Signs your practice needs a NextGen EHR consultant:
- Denial rates above 10 percent with no clear explanation
- Reports that have never been reviewed or acted upon
- Templates that were never customized from the default
- Staff who describe the system as “frustrating” without being able to say why
- Revenue that has stayed flat despite patient volume growth
What does a NextGen EHR consulting engagement actually involve? A good consultant starts by auditing the current configuration, identifying where workflows break down, and tracing revenue losses to specific system failures. They then work alongside staff to rebuild templates, configure rules engines, set up reporting cadences, and train teams on the features they have been ignoring.
What to look for in a consulting partner:
- specialty-specific experience with NextGen.
- A track record of measurable revenue improvement.
- A training model that builds internal competency rather than permanent dependence on outside help.
What Companies Use NextGen and What Can You Learn From Them?

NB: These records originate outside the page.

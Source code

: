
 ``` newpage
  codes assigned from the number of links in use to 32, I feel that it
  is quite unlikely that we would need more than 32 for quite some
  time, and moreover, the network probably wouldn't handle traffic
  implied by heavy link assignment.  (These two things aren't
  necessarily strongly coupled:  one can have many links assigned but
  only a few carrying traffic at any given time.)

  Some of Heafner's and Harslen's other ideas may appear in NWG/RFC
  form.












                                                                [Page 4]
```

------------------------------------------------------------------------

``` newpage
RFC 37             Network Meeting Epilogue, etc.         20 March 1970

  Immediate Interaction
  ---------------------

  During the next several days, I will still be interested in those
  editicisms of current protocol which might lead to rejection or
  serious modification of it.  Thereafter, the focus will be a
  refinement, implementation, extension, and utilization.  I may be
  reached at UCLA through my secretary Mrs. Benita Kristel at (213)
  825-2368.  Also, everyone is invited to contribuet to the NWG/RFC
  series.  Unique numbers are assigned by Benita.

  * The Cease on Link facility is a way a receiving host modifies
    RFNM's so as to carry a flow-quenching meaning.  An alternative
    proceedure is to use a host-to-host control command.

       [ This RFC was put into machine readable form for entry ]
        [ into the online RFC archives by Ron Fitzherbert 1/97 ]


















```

NextGen is not built for every healthcare setting. It is specifically designed for ambulatory care, and understanding who uses it well tells you a lot about what good actually looks like in practice.
Who is Using NextGen?
Providers in cardiology, orthopedics, and behavioral health tend to get the most out of NextGen Enterprise. The platform works especially well for organizations that want to consolidate revenue cycle management under one central administrative team. It is built for specialty workflows, not generic ones.
FAQs About NextGen EHR
What does NextGen Company do?
NextGen Healthcare develops an EHR and practice management platform designed to transform ambulatory care. The company builds intelligent workflows across EHR, practice management, patient experience, and revenue cycle tools for outpatient and specialty practices.
What is a NextGen?
NextGen is an EHR platform built specifically for ambulatory medical practices. It streamlines clinical and administrative workflows, enabling healthcare providers to deliver efficient patient care through features including patient scheduling, medical billing, and data management.
What companies use NextGen?
NextGen is designed for healthcare providers across specialties, including behavioral health, cardiology, and orthopedics. It serves small practices through NextGen Office and larger multispecialty groups through NextGen Enterprise.
Is NextGen a good company?
NextGen EHR continues to be a strong contender in the EHR market, offering a comprehensive suite of tools designed to improve clinical documentation, revenue cycle management, and patient engagement. Users generally appreciate its customization options and interoperability, though a learning curve exists for new users.
How much does NextGen cost per month?
NextGen does not publish fixed public pricing, as plans are customized based on practice size, specialty, and modules selected. The vendor offers custom pricing to users, and there is no free trial version available for the NextGen Enterprise subscription. Smaller practices using NextGen Office can contact NextGen directly for current pricing. The investment varies significantly depending on the scope of services.
Does Transcure provide NextGen EHR outsourcing services?
Yes, Transcure provides NextGen EHR outsourcing services, including system optimization, template customization, revenue cycle management, denial management, and staff training. Our team works with practices of all sizes and specialties to improve NextGen performance and increase collections.
What are the Top 3 EHR systems?
The EHR market is competitive, but three names consistently lead in ambulatory care: Epic, which dominates large health systems; Cerner (now Oracle Health), which serves both large and mid-sized organizations; and NextGen Healthcare, which is recognized as a top choice for specialty and mid-sized ambulatory practices.
NextGen Healthcare is a leading healthcare software and services company specifically empowering the transformation of ambulatory care, with specialty-specific content tailored to support clinical and financial objectives.